▸ **TASK STATEMENT**:
Reproduce the records below exactly as they appear, omitting any pictures they contain.

[Records from a collection]
.....

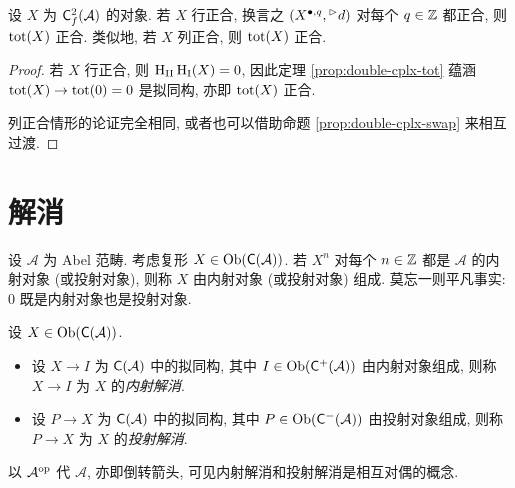 \begin{corollary}\label{prop:acyclic-assembly}
	设 $X$ 为 $\cate{C}_f^2(\mathcal{A})$ 的对象. 若 $X$ 行正合, 换言之 $\left( X^{\bullet, q}, \dhori \right)$ 对每个 $q \in \Z$ 都正合, 则 $\tot(X)$ 正合. 类似地, 若 $X$ 列正合, 则 $\tot(X)$ 正合.
\end{corollary}
\begin{proof}
	若 $X$ 行正合, 则 $\Hm_{\mathrm{II}} \Hm_{\mathrm{I}}(X) = 0$, 因此定理 \ref{prop:double-cplx-tot} 蕴涵 $\tot(X) \to \tot(0) = 0$ 是拟同构, 亦即 $\tot(X)$ 正合.

	列正合情形的论证完全相同, 或者也可以借助命题 \ref{prop:double-cplx-swap} 来相互过渡.
\end{proof}

\section{解消}\label{sec:resolutions}
设 $\mathcal{A}$ 为 Abel 范畴. 考虑复形 $X \in \Obj(\cate{C}(\mathcal{A}))$. 若 $X^n$ 对每个 $n \in \Z$ 都是 $\mathcal{A}$ 的内射对象 (或投射对象), 则称 $X$ 由内射对象 (或投射对象) 组成. 莫忘一则平凡事实: $0$ 既是内射对象也是投射对象.

\begin{definition}\label{def:resolutions}
	设 $X \in \Obj(\cate{C}(\mathcal{A}))$.
	\begin{itemize}
		\item 设 $X \to I$ 为 $\cate{C}(\mathcal{A})$ 中的拟同构, 其中 $I \in \Obj(\cate{C}^+(\mathcal{A}))$ 由内射对象组成, 则称 $X \to I$ 为 $X$ 的\emph{内射解消}.
		\item 设 $P \to X$ 为 $\cate{C}(\mathcal{A})$ 中的拟同构, 其中 $P \in \Obj(\cate{C}^-(\mathcal{A}))$ 由投射对象组成, 则称 $P \to X$ 为 $X$ 的\emph{投射解消}.
	\end{itemize}
\end{definition}

以 $\mathcal{A}^{\opp}$ 代 $\mathcal{A}$, 亦即倒转箭头, 可见内射解消和投射解消是相互对偶的概念.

.....

▸ **SOLUTION TO THIS PROBLEM**:
 \begin{corollary}\label{prop:acyclic-assembly}
	设 $X$ 为 $\cate{C}_f^2(\mathcal{A})$ 的对象. 若 $X$ 行正合, 换言之 $\left( X^{\bullet, q}, \dhori \right)$ 对每个 $q \in \Z$ 都正合, 则 $\tot(X)$ 正合. 类似地, 若 $X$ 列正合, 则 $\tot(X)$ 正合.
\end{corollary}
\begin{proof}
	若 $X$ 行正合, 则 $\Hm_{\mathrm{II}} \Hm_{\mathrm{I}}(X) = 0$, 因此定理 \ref{prop:double-cplx-tot} 蕴涵 $\tot(X) \to \tot(0) = 0$ 是拟同构, 亦即 $\tot(X)$ 正合.

	列正合情形的论证完全相同, 或者也可以借助命题 \ref{prop:double-cplx-swap} 来相互过渡.
\end{proof}

\section{解消}\label{sec:resolutions}
设 $\mathcal{A}$ 为 Abel 范畴. 考虑复形 $X \in \Obj(\cate{C}(\mathcal{A}))$. 若 $X^n$ 对每个 $n \in \Z$ 都是 $\mathcal{A}$ 的内射对象 (或投射对象), 则称 $X$ 由内射对象 (或投射对象) 组成. 莫忘一则平凡事实: $0$ 既是内射对象也是投射对象.

\begin{definition}\label{def:resolutions}
	设 $X \in \Obj(\cate{C}(\mathcal{A}))$.
	\begin{itemize}
		\item 设 $X \to I$ 为 $\cate{C}(\mathcal{A})$ 中的拟同构, 其中 $I \in \Obj(\cate{C}^+(\mathcal{A}))$ 由内射对象组成, 则称 $X \to I$ 为 $X$ 的\emph{内射解消}.
		\item 设 $P \to X$ 为 $\cate{C}(\mathcal{A})$ 中的拟同构, 其中 $P \in \Obj(\cate{C}^-(\mathcal{A}))$ 由投射对象组成, 则称 $P \to X$ 为 $X$ 的\emph{投射解消}.
	\end{itemize}
\end{definition}

以 $\mathcal{A}^{\opp}$ 代 $\mathcal{A}$, 亦即倒转箭头, 可见内射解消和投射解消是相互对偶的概念.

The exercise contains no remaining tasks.